64. Les muses s'amusent, les âmes se rendent

16 minutes de lecture

« Par la v’là des glands d’la terre ! J’mais rien vu d’si beau ! Crois ti qu’j’vais mourir, pince môa. »

Motus ne s’en remettait toujours pas de l’apparition de la reine des démonifées et ne se lassait pas de commentaires alors qu’autour d’eux les festivités s’étalaient tranquillement en crescendo au gré des courants d’encens et de la bombance de liqueur.

Jilam, lui, n’écoutait rien de ce que l’espèce de marmotte marmonnait. Ses oreilles bourdonnaient de l’affreux tintamarre tiraillé de vagues notes de musique.

« Eh ! Kessé qu’tu nous tires c’te tronche l’gars ? » La créature poilue s’était penchée vers lui.

« Rien… Ce n’est rien, dit-il d’un ton évasif.

─ Ç’a pô l’air. Dirait qu’t’a gobé un scorpion et qu’le dard t’es resté dans l’gosier. » Motus lui administra une violente claque entre les vertèbres. Jilam cracha aussitôt ses poumons par terre.

Un démon passant à cet instant les lorgna d’un dédain curieux. Jilam ravala sa toux, reconnaissant Alphamas. Le démon aux cornes bleues s’approcha du pas lévitant propre à son espèce, puis saisit avec force mais sans brutalité le visage du jeune homme par le menton. La créature le manipula tout en le dépeçant d’un intérêt sans fard au contraire de son abjecte figure peinturlurée.

Ces doigts le tripotant éveillèrent de nouveau ses spectres mal enterrés qui, telle l’écume d’un bouillon, remontèrent à la surface de sa conscience. La réalité s’envola, le laissant seul dans sa bulle. Les images, animées par la mélodie des enfers, surgirent du tableau, le dévorèrent.

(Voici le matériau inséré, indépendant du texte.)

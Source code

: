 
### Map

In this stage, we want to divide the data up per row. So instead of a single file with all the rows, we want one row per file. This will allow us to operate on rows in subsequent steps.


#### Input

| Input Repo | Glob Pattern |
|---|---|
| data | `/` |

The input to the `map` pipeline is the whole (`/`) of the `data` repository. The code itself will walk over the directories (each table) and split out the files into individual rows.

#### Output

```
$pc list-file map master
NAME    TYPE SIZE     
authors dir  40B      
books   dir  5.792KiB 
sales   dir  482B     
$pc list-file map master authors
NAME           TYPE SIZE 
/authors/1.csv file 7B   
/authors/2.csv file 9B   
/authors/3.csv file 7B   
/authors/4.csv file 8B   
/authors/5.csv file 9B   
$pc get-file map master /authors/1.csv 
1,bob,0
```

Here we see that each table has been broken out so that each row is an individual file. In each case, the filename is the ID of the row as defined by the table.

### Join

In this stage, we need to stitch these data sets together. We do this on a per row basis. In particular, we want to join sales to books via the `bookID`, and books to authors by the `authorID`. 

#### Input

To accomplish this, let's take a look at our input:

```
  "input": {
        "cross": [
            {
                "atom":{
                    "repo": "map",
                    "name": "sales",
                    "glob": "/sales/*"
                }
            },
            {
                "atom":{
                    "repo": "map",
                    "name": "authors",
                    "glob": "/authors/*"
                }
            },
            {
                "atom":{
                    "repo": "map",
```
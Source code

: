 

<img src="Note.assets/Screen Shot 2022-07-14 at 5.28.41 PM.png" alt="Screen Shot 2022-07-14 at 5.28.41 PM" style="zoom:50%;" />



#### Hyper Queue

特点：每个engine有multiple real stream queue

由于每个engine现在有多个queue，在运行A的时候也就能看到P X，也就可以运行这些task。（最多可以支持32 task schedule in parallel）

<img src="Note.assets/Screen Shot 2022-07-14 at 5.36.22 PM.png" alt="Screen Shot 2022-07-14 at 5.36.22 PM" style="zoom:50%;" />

À son réveil, il était perdu dans la brume.

La roche dure et froide lui râpait la peau au travers de ses vêtements que des mains s’occupaient de déchirer tandis que d’autres le maintenaient immobile. Les membres paralysés, ne lui restait qu’à fermer les yeux. L’horreur le happa : ses paupières lui avaient été arrachées. Incapable de se renfermer en lui-même, il s’extirpa de son enveloppe… pour se retrouver témoin de son propre supplice. Les lèvres noires d’obsidienne se posèrent sur sa bouche. Son sang gela dans ses veines. Un essaim de guêpes lui fouraillait le crâne. Impossible de se détourner, d’esquisser le moindre mouvement. Forcé de subir ou mourir. Mais il avait beau l’appeler, la supplier, l’ombre libératrice se contenta de lui tourner le dos en se bouchant les oreilles à l’aide de ses cheveux d’argent. Jilam se réfugia alors dans les bras de la douleur. Celle-ci portait l’odeur de Tante Hortia. Il serra sa montre silencieuse.

*

Alors en pleine tournée des ragots, le temps s’arrêta soudain pour Quo et ses deux cœurs ne firent qu’un bond. Sans prendre garde, elle se précipita, soulevée par le sentiment impérieux du danger imminent. « Alphamas ! » Son expression enjouée ne trahissait rien de son angoisse viscérale.

Le démon aux cornes bleues se détourna de Jilam qu’il lorgnait avec un intérêt par trop insistant au goût de la démone. A-t-il perçu quelque chose ? « Ah tiens, Quo, la salua son congénère, le timbre vague et l’œil liquoreux. Justement je te cherchais. »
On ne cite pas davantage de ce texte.